DATASET RECORDS Start Marker

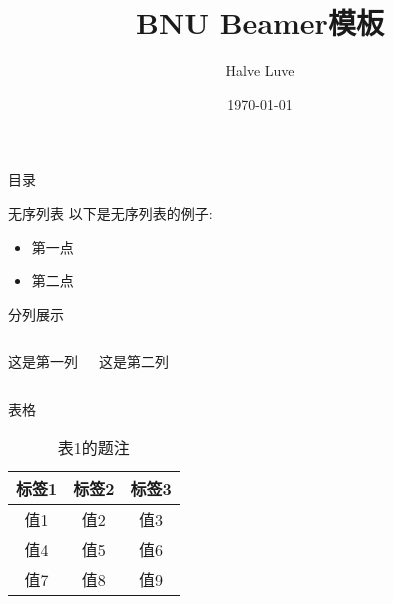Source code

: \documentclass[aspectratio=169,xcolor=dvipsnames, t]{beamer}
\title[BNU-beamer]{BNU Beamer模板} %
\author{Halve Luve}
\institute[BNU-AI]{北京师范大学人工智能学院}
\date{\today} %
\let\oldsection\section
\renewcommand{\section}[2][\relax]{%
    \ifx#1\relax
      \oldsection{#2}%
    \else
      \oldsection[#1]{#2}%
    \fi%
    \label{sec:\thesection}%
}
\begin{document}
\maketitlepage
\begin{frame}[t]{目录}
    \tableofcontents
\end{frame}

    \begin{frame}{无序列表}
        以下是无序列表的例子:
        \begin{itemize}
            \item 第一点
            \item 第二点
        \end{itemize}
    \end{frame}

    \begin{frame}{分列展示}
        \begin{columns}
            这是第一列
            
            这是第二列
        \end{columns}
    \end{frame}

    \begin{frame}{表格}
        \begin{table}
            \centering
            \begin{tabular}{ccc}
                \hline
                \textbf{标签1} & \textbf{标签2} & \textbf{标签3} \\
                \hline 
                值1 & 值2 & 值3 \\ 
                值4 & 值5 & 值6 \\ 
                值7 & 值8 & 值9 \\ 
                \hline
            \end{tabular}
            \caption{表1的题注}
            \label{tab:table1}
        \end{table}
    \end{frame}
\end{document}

DATASET RECORDS End Marker
DATASET RECORDS Start Marker

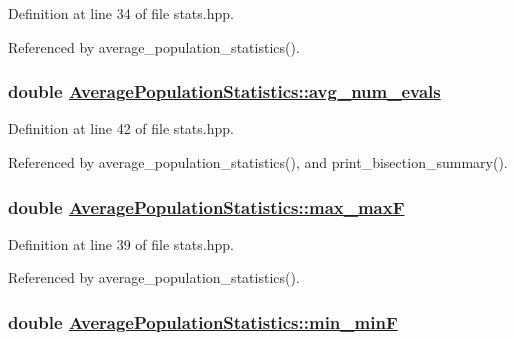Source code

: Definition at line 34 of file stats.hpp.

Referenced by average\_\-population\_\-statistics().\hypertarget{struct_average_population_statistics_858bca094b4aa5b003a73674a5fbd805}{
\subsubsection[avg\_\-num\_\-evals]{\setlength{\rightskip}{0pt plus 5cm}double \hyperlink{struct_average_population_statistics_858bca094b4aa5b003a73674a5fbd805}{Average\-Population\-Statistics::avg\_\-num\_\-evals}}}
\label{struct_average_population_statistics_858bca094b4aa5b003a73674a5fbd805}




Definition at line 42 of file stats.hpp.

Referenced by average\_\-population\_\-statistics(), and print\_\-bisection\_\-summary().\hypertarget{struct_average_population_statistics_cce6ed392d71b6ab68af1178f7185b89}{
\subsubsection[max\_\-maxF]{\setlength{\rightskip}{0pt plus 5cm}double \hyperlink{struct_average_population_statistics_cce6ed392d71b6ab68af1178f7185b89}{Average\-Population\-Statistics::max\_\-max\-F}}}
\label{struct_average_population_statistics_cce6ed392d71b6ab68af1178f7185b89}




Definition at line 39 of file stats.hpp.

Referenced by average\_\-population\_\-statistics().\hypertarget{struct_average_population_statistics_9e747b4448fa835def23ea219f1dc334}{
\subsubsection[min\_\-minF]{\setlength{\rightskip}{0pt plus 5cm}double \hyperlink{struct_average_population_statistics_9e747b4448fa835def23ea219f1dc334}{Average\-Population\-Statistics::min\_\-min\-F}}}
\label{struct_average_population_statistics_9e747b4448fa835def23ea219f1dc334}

DATASET RECORDS End Marker
DATASET RECORDS Start Marker

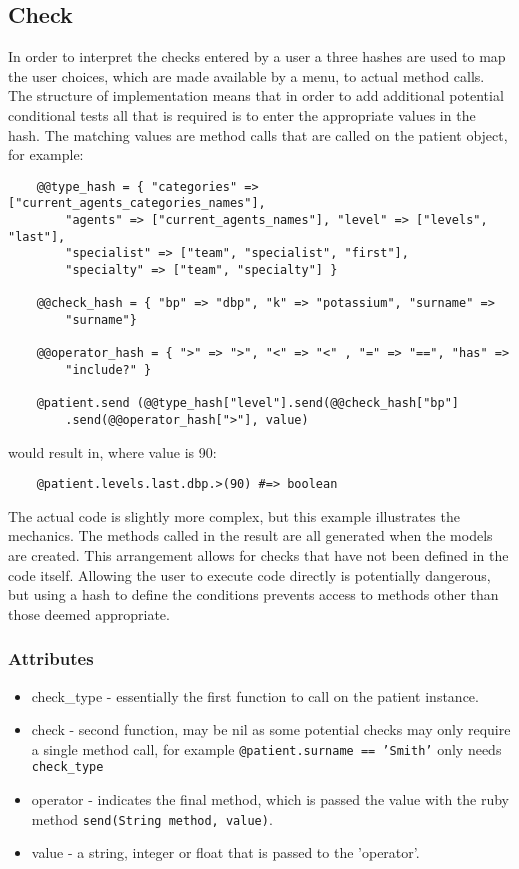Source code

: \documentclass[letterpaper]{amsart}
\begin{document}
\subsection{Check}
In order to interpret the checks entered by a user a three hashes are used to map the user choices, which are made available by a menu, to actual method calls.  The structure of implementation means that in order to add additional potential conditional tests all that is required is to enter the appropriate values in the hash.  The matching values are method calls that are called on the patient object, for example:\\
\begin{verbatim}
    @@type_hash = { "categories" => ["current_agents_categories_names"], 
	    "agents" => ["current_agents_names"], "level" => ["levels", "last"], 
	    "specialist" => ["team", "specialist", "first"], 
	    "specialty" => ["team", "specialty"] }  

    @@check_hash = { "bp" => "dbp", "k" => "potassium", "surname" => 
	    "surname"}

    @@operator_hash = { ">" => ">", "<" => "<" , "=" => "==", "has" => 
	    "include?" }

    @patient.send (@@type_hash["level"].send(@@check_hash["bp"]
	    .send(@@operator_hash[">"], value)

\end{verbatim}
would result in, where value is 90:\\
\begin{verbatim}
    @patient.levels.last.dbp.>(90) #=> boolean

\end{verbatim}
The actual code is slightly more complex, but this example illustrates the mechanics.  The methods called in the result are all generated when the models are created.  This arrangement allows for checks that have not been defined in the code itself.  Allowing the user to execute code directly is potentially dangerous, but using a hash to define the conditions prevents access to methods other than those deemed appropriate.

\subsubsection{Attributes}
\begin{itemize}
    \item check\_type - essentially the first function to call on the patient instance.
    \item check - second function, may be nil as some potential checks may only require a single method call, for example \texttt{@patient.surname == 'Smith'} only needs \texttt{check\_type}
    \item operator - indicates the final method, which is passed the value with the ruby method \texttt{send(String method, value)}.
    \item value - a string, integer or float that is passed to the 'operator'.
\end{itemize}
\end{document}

DATASET RECORDS End Marker

Reproduce every line of the records containing the string "texttt".

- WORKED SOLUTION -
    \item check - second function, may be nil as some potential checks may only require a single method call, for example \texttt{@patient.surname == 'Smith'} only needs \texttt{check\_type}
    \item operator - indicates the final method, which is passed the value with the ruby method \texttt{send(String method, value)}.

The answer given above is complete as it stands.